Essence Before Action
In fact, in medieval mystical text, The Cloud of Unknowing, the anonymous author says, “THAT God is holds greater value than WHAT God does.” According to the unknown author, God must “be” before God can “do.”
BUT, there is also the truth that we know God by his actions. For that reason, I love the “future tense translation” of the Hebrew text where God states, “I will be who I will be,” says God to Moses. In other words, “If you want to know who I am, then watch me work.” After which Moses and the people of Israel witnessed the ten plagues and the parting of the Red Sea—a strong statement of power over nature and Egypt’s ruler.
An Active Essence
So we find in the text that God is an active essence and God’s actions are predicated on his nature of goodness, love, and grace (qualities found largely in Bonaventure).

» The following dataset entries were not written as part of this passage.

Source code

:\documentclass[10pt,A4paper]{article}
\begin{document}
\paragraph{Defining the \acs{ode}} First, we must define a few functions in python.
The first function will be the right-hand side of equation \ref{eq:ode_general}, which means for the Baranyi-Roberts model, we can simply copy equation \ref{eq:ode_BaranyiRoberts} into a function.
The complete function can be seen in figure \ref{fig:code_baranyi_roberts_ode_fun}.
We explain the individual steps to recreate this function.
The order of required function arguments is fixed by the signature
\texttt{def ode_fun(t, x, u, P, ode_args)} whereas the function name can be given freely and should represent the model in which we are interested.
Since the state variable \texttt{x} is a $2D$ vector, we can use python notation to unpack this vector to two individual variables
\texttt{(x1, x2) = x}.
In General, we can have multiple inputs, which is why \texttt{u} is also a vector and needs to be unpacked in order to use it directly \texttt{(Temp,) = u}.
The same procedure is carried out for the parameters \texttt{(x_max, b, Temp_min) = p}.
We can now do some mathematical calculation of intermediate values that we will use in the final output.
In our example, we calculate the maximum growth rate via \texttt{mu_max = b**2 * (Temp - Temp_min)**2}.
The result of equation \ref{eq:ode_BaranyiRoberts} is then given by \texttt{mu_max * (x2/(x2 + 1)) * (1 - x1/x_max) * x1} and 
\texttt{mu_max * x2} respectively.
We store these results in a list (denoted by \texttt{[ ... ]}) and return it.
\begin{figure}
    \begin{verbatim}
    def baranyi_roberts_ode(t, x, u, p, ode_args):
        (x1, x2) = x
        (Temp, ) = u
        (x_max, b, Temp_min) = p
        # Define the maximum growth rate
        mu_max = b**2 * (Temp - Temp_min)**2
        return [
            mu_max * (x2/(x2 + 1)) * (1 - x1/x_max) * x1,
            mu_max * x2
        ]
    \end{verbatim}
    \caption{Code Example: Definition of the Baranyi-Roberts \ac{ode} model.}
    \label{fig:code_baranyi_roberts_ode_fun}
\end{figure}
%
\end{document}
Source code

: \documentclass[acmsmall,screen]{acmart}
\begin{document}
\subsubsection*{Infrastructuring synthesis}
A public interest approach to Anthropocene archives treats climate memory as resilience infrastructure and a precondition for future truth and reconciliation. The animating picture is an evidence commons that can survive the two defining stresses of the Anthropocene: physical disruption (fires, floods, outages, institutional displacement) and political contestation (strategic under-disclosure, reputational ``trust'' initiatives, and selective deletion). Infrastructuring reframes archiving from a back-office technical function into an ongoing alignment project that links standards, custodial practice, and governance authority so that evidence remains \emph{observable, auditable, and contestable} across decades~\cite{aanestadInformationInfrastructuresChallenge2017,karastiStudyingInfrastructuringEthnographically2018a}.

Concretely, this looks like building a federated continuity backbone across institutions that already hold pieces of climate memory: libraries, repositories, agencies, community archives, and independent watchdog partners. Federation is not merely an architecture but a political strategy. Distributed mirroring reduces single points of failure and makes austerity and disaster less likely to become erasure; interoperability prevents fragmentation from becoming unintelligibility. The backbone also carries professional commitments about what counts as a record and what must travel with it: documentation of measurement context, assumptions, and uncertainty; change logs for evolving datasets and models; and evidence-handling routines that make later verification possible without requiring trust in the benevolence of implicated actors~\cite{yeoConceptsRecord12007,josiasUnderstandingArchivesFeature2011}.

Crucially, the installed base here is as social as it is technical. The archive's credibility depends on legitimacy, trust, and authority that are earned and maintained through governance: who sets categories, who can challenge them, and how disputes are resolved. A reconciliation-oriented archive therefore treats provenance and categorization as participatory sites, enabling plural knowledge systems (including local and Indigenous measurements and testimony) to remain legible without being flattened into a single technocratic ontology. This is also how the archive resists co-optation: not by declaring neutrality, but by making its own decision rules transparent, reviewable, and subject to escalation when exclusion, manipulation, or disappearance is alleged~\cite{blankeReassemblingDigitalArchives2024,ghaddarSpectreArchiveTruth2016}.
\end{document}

Against what many believe, God is limited. God cannot do anything apart from his nature. Only we are not limited. But we CAN go against our nature. Quoting St Paul, “Why do I do what I don’t want to do…”
Terry Hershey is quite fond of preaching about “being comfortable in your own skin.” What Terry is talking about is a sort of grounding is your own essence or nature.
You have a choice: know your own nature and act accordingly. Or, once again, “Be like God.”